- **Problem**:
Filter the records, keeping every line that has the string "accuracy".

Listed entries below:

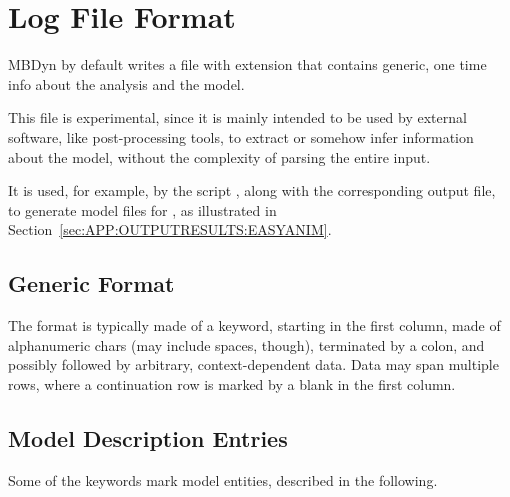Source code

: %
%
%
%
%
% 
%
%

\chapter{Log File Format}
\label{sec:APP:LOGFILE}

MBDyn by default writes a file with  extension that contains
generic, one time info about the analysis and the model.

This file is experimental, since it is mainly intended to be used
by external software, like post-processing tools, to extract 
or somehow infer information about the model, without the complexity
of parsing the entire input.

It is used, for example, by the script , along
with the corresponding  output file, to generate model files
for , as illustrated
in Section~\ref{sec:APP:OUTPUTRESULTS:EASYANIM}.

\section{Generic Format}
The format is typically made of a keyword, starting in the first column,
made of alphanumeric chars (may include spaces, though), 
terminated by a colon, and possibly followed by arbitrary, 
context-dependent data.
Data may span multiple rows, where a continuation row is marked 
by a blank in the first column.

\section{Model Description Entries}
Some of the keywords mark model entities, described in the following.

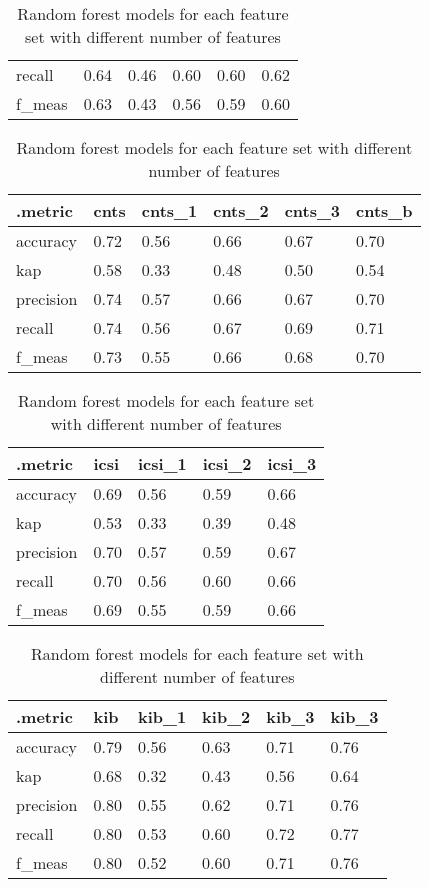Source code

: \begin{table}[htbp]
\begin{tabular}{|l|lllll|}
  recall & 0.64 & 0.46 & 0.60 & 0.60 & 0.62 \\ 
  f\_meas & 0.63 & 0.43 & 0.56 & 0.59 & 0.60 \\ 
   \hline
\end{tabular}
\begin{tabular}{|l|lllll|}
  \hline
.metric & cnts & cnts\_1 & cnts\_2 & cnts\_3 & cnts\_b \\ 
  \hline
accuracy & 0.72 & 0.56 & 0.66 & 0.67 & 0.70 \\ 
  kap & 0.58 & 0.33 & 0.48 & 0.50 & 0.54 \\ 
  precision & 0.74 & 0.57 & 0.66 & 0.67 & 0.70 \\ 
  recall & 0.74 & 0.56 & 0.67 & 0.69 & 0.71 \\ 
  f\_meas & 0.73 & 0.55 & 0.66 & 0.68 & 0.70 \\ 
   \hline
\end{tabular}
\begin{tabular}{|l|llll|}
  \hline
.metric & icsi & icsi\_1 & icsi\_2 & icsi\_3 \\ 
  \hline
accuracy & 0.69 & 0.56 & 0.59 & 0.66 \\ 
  kap & 0.53 & 0.33 & 0.39 & 0.48 \\ 
  precision & 0.70 & 0.57 & 0.59 & 0.67 \\ 
  recall & 0.70 & 0.56 & 0.60 & 0.66 \\ 
  f\_meas & 0.69 & 0.55 & 0.59 & 0.66 \\ 
   \hline
\end{tabular}
\begin{tabular}{|l|lllll|}
  \hline
.metric & kib & kib\_1 & kib\_2 & kib\_3 & kib\_3 \\ 
  \hline
accuracy & 0.79 & 0.56 & 0.63 & 0.71 & 0.76 \\ 
  kap & 0.68 & 0.32 & 0.43 & 0.56 & 0.64 \\ 
  precision & 0.80 & 0.55 & 0.62 & 0.71 & 0.76 \\ 
  recall & 0.80 & 0.53 & 0.60 & 0.72 & 0.77 \\ 
  f\_meas & 0.80 & 0.52 & 0.60 & 0.71 & 0.76 \\ 
   \hline
\end{tabular}

\caption{Random forest models for each feature set with different number of features} 
\label{tab:random forest_allstat}
\end{table}
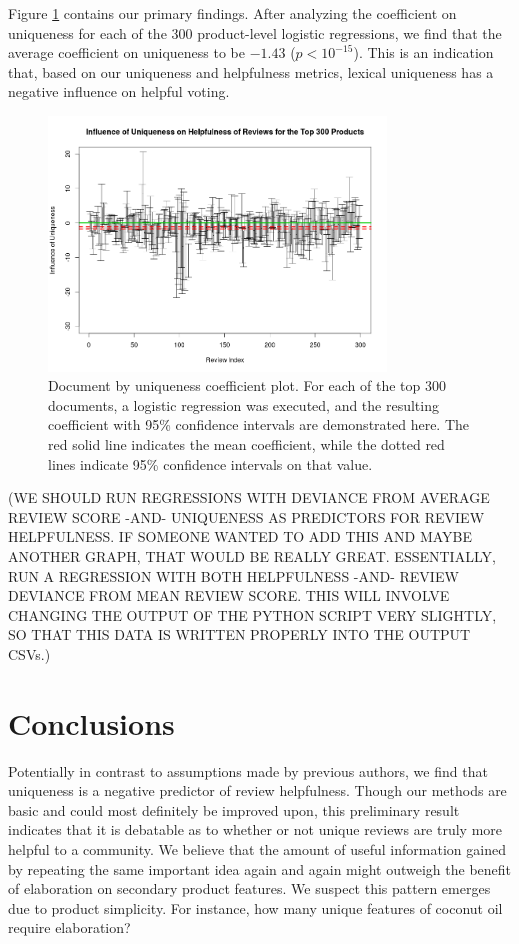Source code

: \documentclass[10pt]{article}
\begin{document}
Figure \ref{fig:result} contains our primary findings. After analyzing the coefficient on uniqueness for each of the 300 product-level logistic regressions, we find that the average coefficient on uniqueness to be $-1.43$ ($p < 10^{-15}$). This is an indication that, based on our uniqueness and helpfulness metrics, lexical uniqueness has a negative influence on helpful voting. 

\begin{figure}[h!]
  \centering
  \includegraphics[width=0.8\textwidth]{influence.png}
  \caption{Document by uniqueness coefficient plot. For each of the top 300 documents, a logistic regression was executed, and the resulting coefficient with 95\% confidence intervals are demonstrated here. The red solid line indicates the mean coefficient, while the dotted red lines indicate 95\% confidence intervals on that value.}
  \label{fig:result}
\end{figure}


(WE SHOULD RUN REGRESSIONS WITH DEVIANCE FROM AVERAGE REVIEW SCORE -AND- UNIQUENESS AS PREDICTORS FOR REVIEW HELPFULNESS. IF SOMEONE WANTED TO ADD THIS AND MAYBE ANOTHER GRAPH, THAT WOULD BE REALLY GREAT. ESSENTIALLY, RUN A REGRESSION WITH BOTH HELPFULNESS -AND- REVIEW DEVIANCE FROM MEAN REVIEW SCORE. THIS WILL INVOLVE CHANGING THE OUTPUT OF THE PYTHON SCRIPT VERY SLIGHTLY, SO THAT THIS DATA IS WRITTEN PROPERLY INTO THE OUTPUT CSVs.)


\section*{Conclusions}
Potentially in contrast to assumptions made by previous authors, we find that uniqueness is a negative predictor of review helpfulness. Though our methods are basic and could most definitely be improved upon, this preliminary result indicates that it is debatable as to whether or not unique reviews are truly more helpful to a community. We believe that the amount of useful information gained by repeating the same important idea again and again might outweigh the benefit of elaboration on secondary product features. We suspect this pattern emerges due to product simplicity. For instance, how many unique features of coconut oil require elaboration?
\end{document}
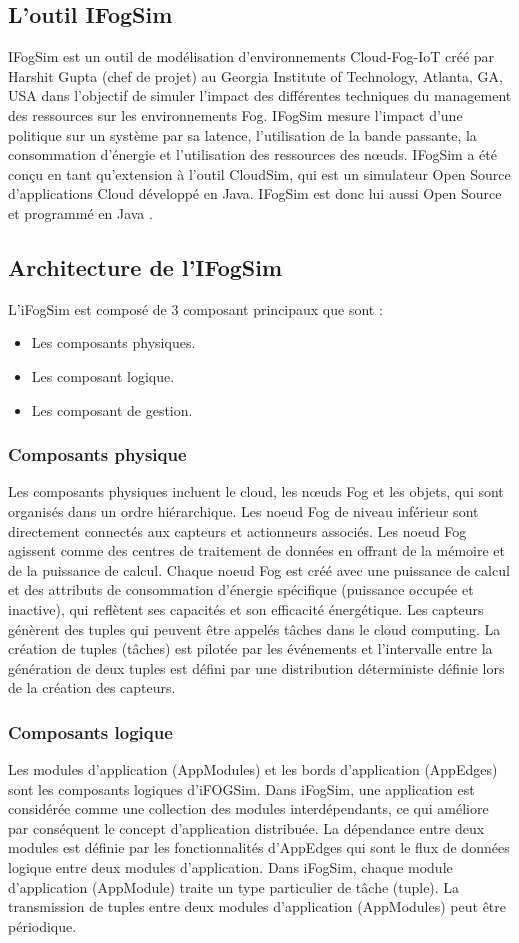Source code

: \subsection{L’outil IFogSim}
IFogSim est un outil de modélisation d’environnements Cloud-Fog-IoT créé par
Harshit Gupta (chef de projet) au Georgia Institute of Technology, Atlanta, GA, USA dans l’objectif de simuler l’impact des différentes techniques du management des ressources sur les environnements Fog. IFogSim mesure l’impact d’une politique sur un système par sa latence, l’utilisation de la bande passante, la consommation d’énergie et l’utilisation des ressources des nœuds. IFogSim a été conçu en tant qu’extension à l’outil CloudSim, qui est un simulateur Open Source d’applications Cloud développé en Java. IFogSim est donc lui aussi Open Source et programmé en Java .
\subsection{Architecture de l’IFogSim}
L’iFogSim est composé de 3 composant principaux que sont : 
\begin{itemize}
    \item Les composants physiques.
    \item Les composant logique.
    \item Les composant de gestion.
\end{itemize}
\subsubsection{Composants physique}
Les composants physiques incluent le cloud, les nœuds Fog et les objets, qui sont organisés dans un ordre hiérarchique. Les noeud Fog de niveau inférieur sont directement connectés aux capteurs et actionneurs associés. Les noeud Fog agissent comme des centres de traitement de données en offrant de la mémoire et de la puissance de calcul. Chaque noeud Fog est créé avec une puissance de calcul et des attributs de consommation d'énergie spécifique (puissance occupée et inactive), qui reflètent ses capacités et son efficacité énergétique. Les capteurs génèrent des tuples qui peuvent être appelés tâches dans le cloud computing. La création de tuples (tâches) est pilotée par les événements et l'intervalle entre la génération de deux tuples est défini par une distribution déterministe définie lors de la création des capteurs.
\subsubsection{Composants logique}
Les modules d'application (AppModules) et les bords d'application (AppEdges) sont les composants logiques d'iFOGSim. Dans iFogSim, une application est considérée comme une collection des modules interdépendants, ce qui améliore par conséquent le concept d'application distribuée. La dépendance entre deux modules est définie par les fonctionnalités d'AppEdges qui sont le flux de données logique entre deux modules d’application. Dans iFogSim, chaque module d’application (AppModule) traite un type particulier de tâche (tuple). La transmission de tuples entre deux modules d’application (AppModules) peut être périodique.
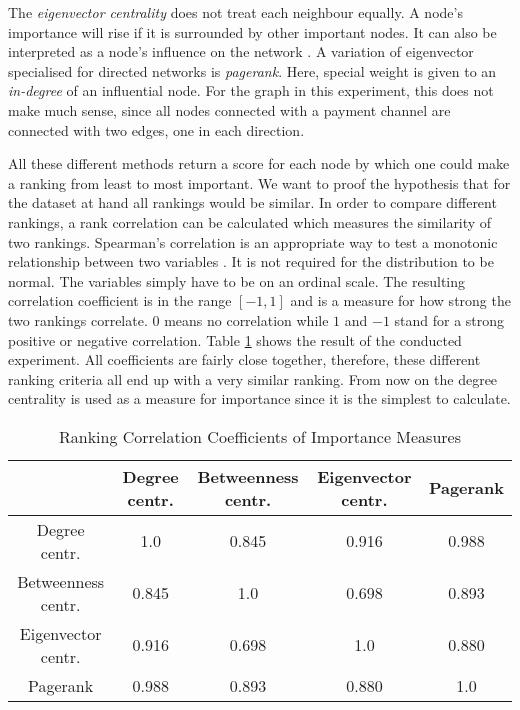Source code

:\documentclass[final]{fhnwreport}       %
\begin{document}
The \emph{eigenvector centrality} does not treat each neighbour equally. A node's importance will rise if it is surrounded by other important nodes. It can also be interpreted as a node's influence on the network \citep{golbeck_analyzing_2013}. A variation of eigenvector specialised for directed networks is \emph{pagerank}. Here, special weight is given to an \emph{in-degree} of an influential node. For the graph in this experiment, this does not make much sense, since all nodes connected with a payment channel are connected with two edges, one in each direction.

All these different methods return a score for each node by which one could make a ranking from least to most important. We want to proof the hypothesis that for the dataset at hand all rankings would be similar. In order to compare different rankings, a rank correlation can be calculated which measures the similarity of two rankings. Spearman's correlation is an appropriate way to test a monotonic relationship between two variables \citep{noauthor_spearmans_nodate}. It is not required for the distribution to be normal. The variables simply have to be on an ordinal scale. The resulting correlation coefficient is in the range $[-1,1]$ and is a measure for how strong the two rankings correlate. $0$ means no correlation while $1$ and $-1$ stand for a strong positive or negative correlation. Table \ref{tab:spearman} shows the result of the conducted experiment. All coefficients are fairly close together, therefore, these different ranking criteria all end up with a very similar ranking. From now on the degree centrality is used as a measure for importance since it is the simplest to calculate.

\begin{table}[H]
\centering
\begin{tabular}{c | cccc} 
{} & {Degree centr.} & {Betweenness centr.} & {Eigenvector centr.} & {Pagerank} \\ \hline 
{Degree centr.} & {1.0} & {0.845} & {0.916} & {0.988} \\ 
{Betweenness centr.} & {0.845} & {1.0} & {0.698} & {0.893}\\
{Eigenvector centr.} & {0.916} & {0.698} & {1.0} & {0.880} \\
{Pagerank} & {0.988} & {0.893} & {0.880} & {1.0} \\
\end{tabular}
\caption{Ranking Correlation Coefficients of Importance Measures}
\label{tab:spearman}
\end{table}
\end{document}
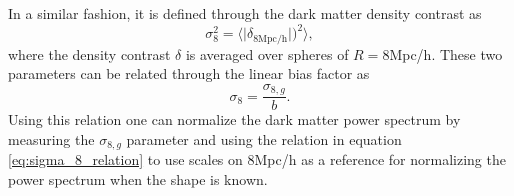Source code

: In a similar fashion, it is defined through the dark matter density contrast as
\begin{equation}
    \sigma_8^2=\Big\langle\vert\delta_{8\mathrm{Mpc/h}}\vert\Big)^2\Big\rangle,
\end{equation}
where the density contrast $\delta$ is averaged over spheres of $R=8$Mpc/h.
These two parameters can be related through the linear bias factor as
\begin{equation}\label{eq:sigma_8_relation}
    \sigma_8=\frac{\sigma_{8,g}}{b}.
\end{equation}
Using this relation one can normalize the dark matter power spectrum by measuring the $\sigma_{8,g}$ parameter and using the relation in equation \ref{eq:sigma_8_relation} to use scales on $8$Mpc/h as a reference for normalizing the power spectrum when the shape is known.
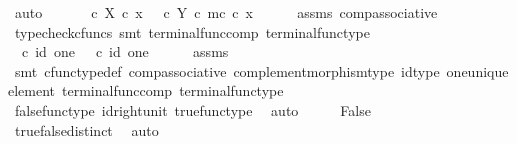 \begin{isabellebody}
\ auto\isanewline
\ \ \isamarkupfalse%
\ \isamarkupfalse%
\ {\isachardoublequoteopen}{\isasymt}\ {\isasymcirc}\isactrlsub c\ {\isasymbeta}\isactrlbsub X\isactrlesub \ {\isasymcirc}\isactrlsub c\ x\ {\isacharequal}{\kern0pt}\ {\isasymf}\ {\isasymcirc}\isactrlsub c\ {\isasymbeta}\isactrlbsub Y\isactrlesub \ {\isasymcirc}\isactrlsub c\ m\isactrlsup c\ {\isasymcirc}\isactrlsub c\ x{\isacharprime}{\kern0pt}{\isachardoublequoteclose}\isanewline
\ \ \ \ \isamarkupfalse%
\ assms\ comp{\isacharunderscore}{\kern0pt}associative{}\ \isamarkupfalse%
\ {\isacharparenleft}{\kern0pt}typecheck{\isacharunderscore}{\kern0pt}cfuncs{\isacharcomma}{\kern0pt}\ smt\ terminal{\isacharunderscore}{\kern0pt}func{\isacharunderscore}{\kern0pt}comp\ terminal{\isacharunderscore}{\kern0pt}func{\isacharunderscore}{\kern0pt}type{\isacharparenright}{\kern0pt}\isanewline
\ \ \isamarkupfalse%
\ \isamarkupfalse%
\ {\isachardoublequoteopen}{\isasymt}\ {\isasymcirc}\isactrlsub c\ id\ one\ {\isacharequal}{\kern0pt}\ {\isasymf}\ {\isasymcirc}\isactrlsub c\ id\ one{\isachardoublequoteclose}\isanewline
\ \ \ \ \isamarkupfalse%
\ assms\ \isamarkupfalse%
\ {\isacharparenleft}{\kern0pt}smt\ cfunc{\isacharunderscore}{\kern0pt}type{\isacharunderscore}{\kern0pt}def\ comp{\isacharunderscore}{\kern0pt}associative\ complement{\isacharunderscore}{\kern0pt}morphism{\isacharunderscore}{\kern0pt}type\ id{\isacharunderscore}{\kern0pt}type\ one{\isacharunderscore}{\kern0pt}unique{\isacharunderscore}{\kern0pt}element\ terminal{\isacharunderscore}{\kern0pt}func{\isacharunderscore}{\kern0pt}comp\ terminal{\isacharunderscore}{\kern0pt}func{\isacharunderscore}{\kern0pt}type{\isacharparenright}{\kern0pt}\isanewline
\ \ \isamarkupfalse%
\ \isamarkupfalse%
\ {\isachardoublequoteopen}{\isasymt}\ {\isacharequal}{\kern0pt}\ {\isasymf}{\isachardoublequoteclose}\isanewline
\ \ \ \ \isamarkupfalse%
\ false{\isacharunderscore}{\kern0pt}func{\isacharunderscore}{\kern0pt}type\ id{\isacharunderscore}{\kern0pt}right{\isacharunderscore}{\kern0pt}unit{}\ true{\isacharunderscore}{\kern0pt}func{\isacharunderscore}{\kern0pt}type\ \isamarkupfalse%
\ auto\isanewline
\ \ \isamarkupfalse%
\ \isamarkupfalse%
\ False\isanewline
\ \ \ \ \isamarkupfalse%
\ true{\isacharunderscore}{\kern0pt}false{\isacharunderscore}{\kern0pt}distinct\ \isamarkupfalse%
\ auto\isanewline

\end{isabellebody}
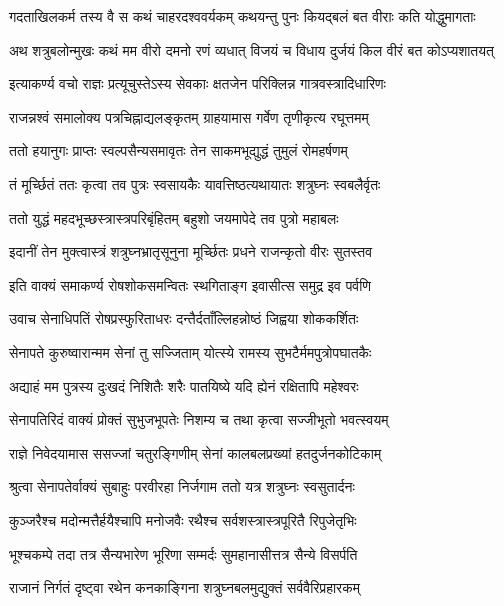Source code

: \twolineshloka
{गदताखिलकर्म तस्य वै स कथं चाहरदश्ववर्यकम्}
{कथयन्तु पुनः कियद्बलं बत वीराः कति योद्धुमागताः}%

\twolineshloka
{अथ शत्रुबलोन्मुखः कथं मम वीरो दमनो रणं व्यधात्}
{विजयं च विधाय दुर्जयं किल वीरं बत कोऽप्यशातयत्}%

\twolineshloka
{इत्याकर्ण्य वचो राज्ञः प्रत्यूचुस्तेऽस्य सेवकाः}
{क्षतजेन परिक्लिन्न गात्रवस्त्रादिधारिणः}%

\twolineshloka
{राजन्नश्वं समालोक्य पत्रचिह्नाद्यलङ्कृतम्}
{ग्राहयामास गर्वेण तृणीकृत्य रघूत्तमम्}%

\twolineshloka
{ततो हयानुगः प्राप्तः स्वल्पसैन्यसमावृतः}
{तेन साकमभूद्युद्धं तुमुलं रोमहर्षणम्}%

\twolineshloka
{तं मूर्च्छितं ततः कृत्वा तव पुत्रः स्वसायकैः}
{यावत्तिष्ठत्यथायातः शत्रुघ्नः स्वबलैर्वृतः}%

\twolineshloka
{ततो युद्धं महदभूच्छस्त्रास्त्रपरिबृंहितम्}
{बहुशो जयमापेदे तव पुत्रो महाबलः}%

\twolineshloka
{इदानीं तेन मुक्त्वास्त्रं शत्रुघ्नभ्रातृसूनुना}
{मूर्च्छितः प्रधने राजन्कृतो वीरः सुतस्तव}%

\twolineshloka
{इति वाक्यं समाकर्ण्य रोषशोकसमन्वितः}
{स्थगिताङ्ग इवासीत्स समुद्र इव पर्वणि}%

\twolineshloka
{उवाच सेनाधिपतिं रोषप्रस्फुरिताधरः}
{दन्तैर्दताँल्लिहन्नोष्ठं जिह्वया शोककर्शितः}%

\twolineshloka
{सेनापते कुरुष्वारान्मम सेनां तु सज्जिताम्}
{योत्स्ये रामस्य सुभटैर्ममपुत्रोपघातकैः}%

\twolineshloka
{अद्याहं मम पुत्रस्य दुःखदं निशितैः शरैः}
{पातयिष्ये यदि ह्येनं रक्षितापि महेश्वरः}%

\twolineshloka
{सेनापतिरिदं वाक्यं प्रोक्तं सुभुजभूपतेः}
{निशम्य च तथा कृत्वा सज्जीभूतो भवत्स्वयम्}%

\twolineshloka
{राज्ञे निवेदयामास ससज्जां चतुरङ्गिणीम्}
{सेनां कालबलप्रख्यां हतदुर्जनकोटिकाम्}%

\twolineshloka
{श्रुत्वा सेनापतेर्वाक्यं सुबाहुः परवीरहा}
{निर्जगाम ततो यत्र शत्रुघ्नः स्वसुतार्दनः}%

\twolineshloka
{कुञ्जरैश्च मदोन्मत्तैर्हयैश्चापि मनोजवैः}
{रथैश्च सर्वशस्त्रास्त्रपूरितै रिपुजेतृभिः}%

\twolineshloka
{भूश्चकम्पे तदा तत्र सैन्यभारेण भूरिणा}
{सम्मर्दः सुमहानासीत्तत्र सैन्ये विसर्पति}%

\twolineshloka
{राजानं निर्गतं दृष्ट्वा रथेन कनकाङ्गिना}
{शत्रुघ्नबलमुद्युक्तं सर्ववैरिप्रहारकम्}%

End of Listed entries.

- **Expected output**:
accuracy & 0.72 & 0.56 & 0.66 & 0.67 & 0.70 \\ 
accuracy & 0.69 & 0.56 & 0.59 & 0.66 \\ 
accuracy & 0.79 & 0.56 & 0.63 & 0.71 & 0.76 \\ 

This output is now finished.